Il presidente della Bce, Mario Draghi

 

Tira aria di rialzo dei tassi da Londra, che ha annunciato il primo aumento da dieci anni e promette due nuove mosse all’insù in futuro. A Wall Street, che ormai assegna una percentuale bulgara (il 98%) al rialzo del costo del denaro a dicembre. Rialzano la testa anche i titoli bancari, già depressi dalla prospettiva di norme europee più severe sul fronte dei non performing loans e dalla prospettiva del basso costo del denaro e, di riflesso dei margini. E così, ancor prima dell’annuncio della Bank of England, i titoli del credito del Vecchio continente hanno rialzato la testa. Prendono il volo Credit Suisse +4%, Ing e Danske Bank +3,4%, trascinando l’intero settore all’insù. Ma, sorpresa, reagiscono ancor meglio i titoli italiani, reduci da un ottobre difficile vista la paura di una nuova stretta da parte della Bce, proprio nel giorno del tiro al bersaglio in Parlamento sulla Banca d’Italia. Perché questa resurrezione?

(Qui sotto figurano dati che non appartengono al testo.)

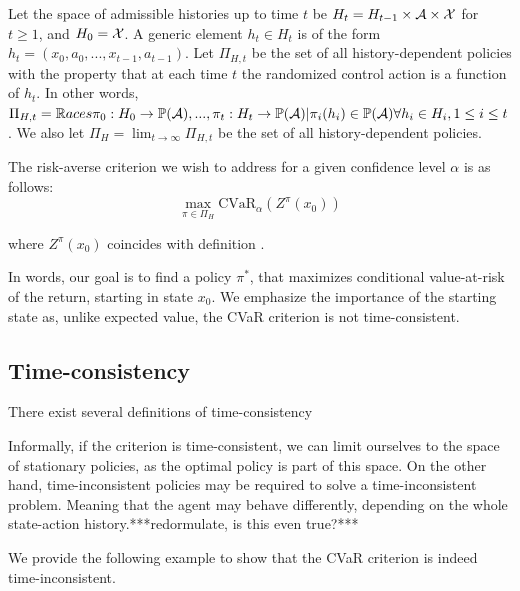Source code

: \begin{definition}
Let the space of admissible histories up to time $t$ be $H_t = H_{t-1} \times \mathcal{A} \times \mathcal{X}$ for $t \ge 1$, and $H_0 = \mathcal{X}$. A generic element $h_t \in H_t$ is of the form $h_t = (x_0, a_0, ..., x_{t-1}, a_{t-1})$. Let $\Pi_{H,t}$ be the set of all history-dependent policies with the property that at each time $t$ the randomized control action is a function of $h_t$. In other words, 
$\Pi_{H,t} = \mathbb{R}aces{\pi_0: H_0 \to \mathbb{P}(\mathcal{A}), ..., \pi_t: H_t \to \mathbb{P}(\mathcal{A})|\pi_i(h_i) \in \mathbb{P}(\mathcal{A}) \forall h_i \in H_i, 1\le i\le t}$. We also let $\Pi_H = \lim_{t\to\infty}\Pi_{H,t}$ be the set of all history-dependent policies.
\end{definition}

The risk-averse criterion we wish to address for a given confidence level $\alpha$ is as follows:
\begin{equation}\label{eqn:prelim:problem}
\max_{\pi \in \Pi_H} \text{CVaR}_\alpha(Z^\pi(x_0))
\end{equation}

where $Z^\pi(x_0)$ coincides with definition .

In words, our goal is to find a policy $\pi^*$, that maximizes conditional value-at-risk of the return, starting in state $x_0$. We emphasize the importance of the starting state as, unlike expected value, the CVaR criterion is not time-consistent.


\subsection{Time-consistency}

There exist several definitions of time-consistency \cite{many}

Informally, if the criterion is time-consistent, we can limit ourselves to the space of stationary policies, as the optimal policy is part of this space. On the other hand, time-inconsistent policies may be required to solve a time-inconsistent problem. Meaning that the agent may behave differently, depending on the whole state-action history.***redormulate, is this even true?***

We provide the following example to show that the CVaR criterion is indeed time-inconsistent.




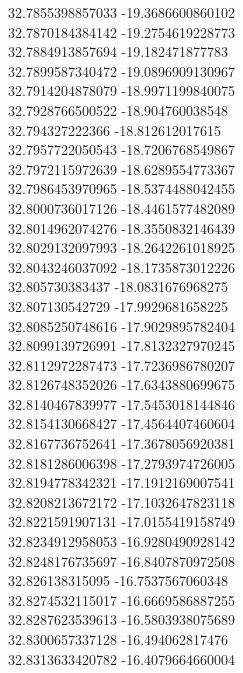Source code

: {32.7855398857033	-19.3686600860102\\
32.7870184384142	-19.2754619228773\\
32.7884913857694	-19.182471877783\\
32.7899587340472	-19.0896909130967\\
32.7914204878079	-18.9971199840075\\
32.7928766500522	-18.904760038548\\
32.794327222366	-18.812612017615\\
32.7957722050543	-18.7206768549867\\
32.7972115972639	-18.6289554773367\\
32.7986453970965	-18.5374488042455\\
32.8000736017126	-18.4461577482089\\
32.8014962074276	-18.3550832146439\\
32.8029132097993	-18.2642261018925\\
32.8043246037092	-18.1735873012226\\
32.805730383437	-18.0831676968275\\
32.807130542729	-17.9929681658225\\
32.8085250748616	-17.9029895782404\\
32.8099139726991	-17.8132327970245\\
32.8112972287473	-17.7236986780207\\
32.8126748352026	-17.6343880699675\\
32.8140467839977	-17.5453018144846\\
32.8154130668427	-17.4564407460604\\
32.8167736752641	-17.3678056920381\\
32.8181286006398	-17.2793974726005\\
32.8194778342321	-17.1912169007541\\
32.8208213672172	-17.1032647823118\\
32.8221591907131	-17.0155419158749\\
32.8234912958053	-16.9280490928142\\
32.8248176735697	-16.8407870972508\\
32.826138315095	-16.7537567060348\\
32.8274532115017	-16.6669586887255\\
32.8287623539613	-16.5803938075689\\
32.8300657337128	-16.494062817476\\
32.8313633420782	-16.4079664660004\\
}
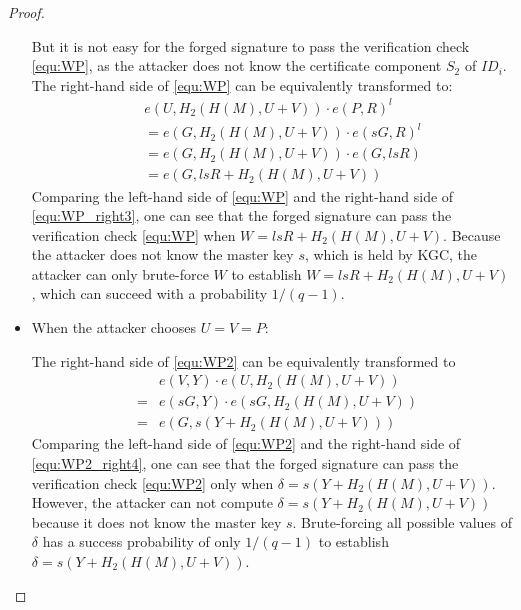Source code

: \documentclass[letterpaper,12pt]{article}
\begin{document}
\begin{proof}
\begin{itemize}
But it is not easy for the forged signature to pass the verification check \eqref{equ:WP}, as the attacker does not know the certificate component $S_2$ of  $ID_i$. %
%
The right-hand side of \eqref{equ:WP} can be equivalently transformed to:
\begin{eqnarray} \label{equ:WP_right3}
&&e(U, H_2(H(M), U+V))\cdot e(P, R)^l \nonumber\\
&&=e(G, H_2(H(M),U+V))\cdot e(sG, R)^l \nonumber\\
&&=e(G, H_2(H(M),U+V)) \cdot e(G, lsR) \nonumber\\
&&=e(G, lsR+H_2(H(M),U+V))
\end{eqnarray}
Comparing the left-hand side of \eqref{equ:WP} and  the right-hand side of \eqref{equ:WP_right3}, one can see that the forged signature can pass the verification check \eqref{equ:WP} when $W=lsR+H_2(H(M),U+V)$. Because the attacker does not know the master key $s$, which is held by KGC, the attacker can only brute-force $W$ to establish $W=lsR+H_2(H(M),U+V)$, which can succeed with a probability $1/(q-1)$. %

\item When the attacker chooses $U=V=P$:

The right-hand side of \eqref{equ:WP2} can be equivalently transformed to
\begin{eqnarray} \label{equ:WP2_right4}
&&e(V, Y)\cdot e(U, H_2(H(M), U+V)) \nonumber\\
&=&e(sG, Y)\cdot e(sG, H_2(H(M),U+V)) \nonumber\\
&=&e(G, s(Y+H_2(H(M), U+V)))
\end{eqnarray}
Comparing the left-hand side of \eqref{equ:WP2} and the right-hand side of \eqref{equ:WP2_right4}, one can see that the forged signature can pass the verification check \eqref{equ:WP2} only when $\delta=s(Y+H_2(H(M), U+V))$. However, the attacker can not compute $\delta=s(Y+H_2(H(M), U+V))$ because it does not know the master key $s$. Brute-forcing all possible values of $\delta$ has a success probability of only $1/(q-1)$ to establish $\delta=s(Y+H_2(H(M), U+V))$.


\end{itemize}
\end{proof}
\end{document}
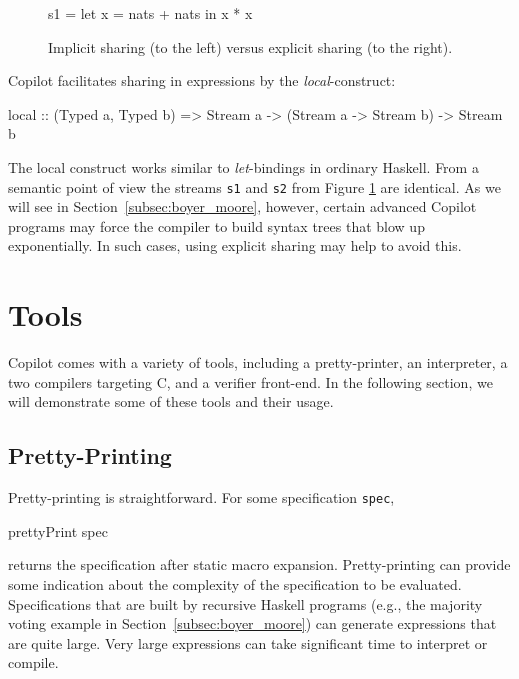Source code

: \documentclass[]{article}
\theoremstyle{example}
\begin{document}
\begin{figure}[ht]
\begin{minipage}{0.5\textwidth}
\begin{code}
s1 = let x = nats + nats
     in x * x
\end{code}
\end{minipage}
\begin{minipage}{0.5\textwidth}
\end{minipage}
\caption{Implicit sharing (to the left) versus explicit sharing (to the right).}
\label{fig:explicit_sharing}
\end{figure}
\noindent Copilot facilitates sharing in expressions by the \emph{local}-construct:
%
\begin{code}
local
  :: (Typed a, Typed b)
  => Stream a
  -> (Stream a -> Stream b)
  -> Stream b
\end{code}
%
The local construct works similar to \emph{let}-bindings in ordinary Haskell.
From a semantic point of view the streams {\tt s1} and {\tt s2} from Figure
\ref{fig:explicit_sharing} are identical.
As we will see in Section~\ref{subsec:boyer_moore}, however, certain advanced
Copilot programs may force the compiler to build syntax trees that blow up exponentially.
In such cases, using explicit sharing may help to avoid this.

\section{Tools}

Copilot comes with a variety of tools, including a pretty-printer, an interpreter,
a two compilers targeting C, and a verifier front-end. In the following section, we will
demonstrate some of these tools and their usage.

\subsection{Pretty-Printing}
Pretty-printing is straightforward.  For some specification {\tt spec},
%
\begin{code}
prettyPrint spec
\end{code}
%
\noindent
returns the specification after static macro expansion.  Pretty-printing can
provide some indication about the complexity of the specification to be
evaluated.  Specifications that are built by recursive Haskell programs (e.g.,
the majority voting example in Section~\ref{subsec:boyer_moore}) can generate
expressions that are quite large.  Very large expressions can take significant
time to interpret or compile.
\end{document}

Una prima spiegazione arriva dal corposo studio che il Crédit Suisse ha dedicato al settore dal titolo “Saper distinguere la qualità”. Rientra in questa categoria Ubi protagonista dell’operazione “1 euro per tre banche”, ovvero l’acquisizione delle good banks salvate dal Tesoro. Non a caso il broker ha annunciato di avere avviato la copertura sul titolo con un giudizio Outperform e un target price a 5,15 euro. Per Ubi infatti la tripla acquisizione è un’operazione che trasforma il gruppo, che ha raccolto 400 milioni di capitale per riportare il cet1 sopra l’11% dopo l’operazione. Secondo gli analisti la banca potrà sfruttare sinergie in termini di costi e nel funding, ma anche registrare un recupero della redditività nell’asset management. Riflettori accesi anche su Unicredit. Per il Credit Suisse “una storia a basso rischio” per la banca italiana più pulita”, così come su Mediobanca.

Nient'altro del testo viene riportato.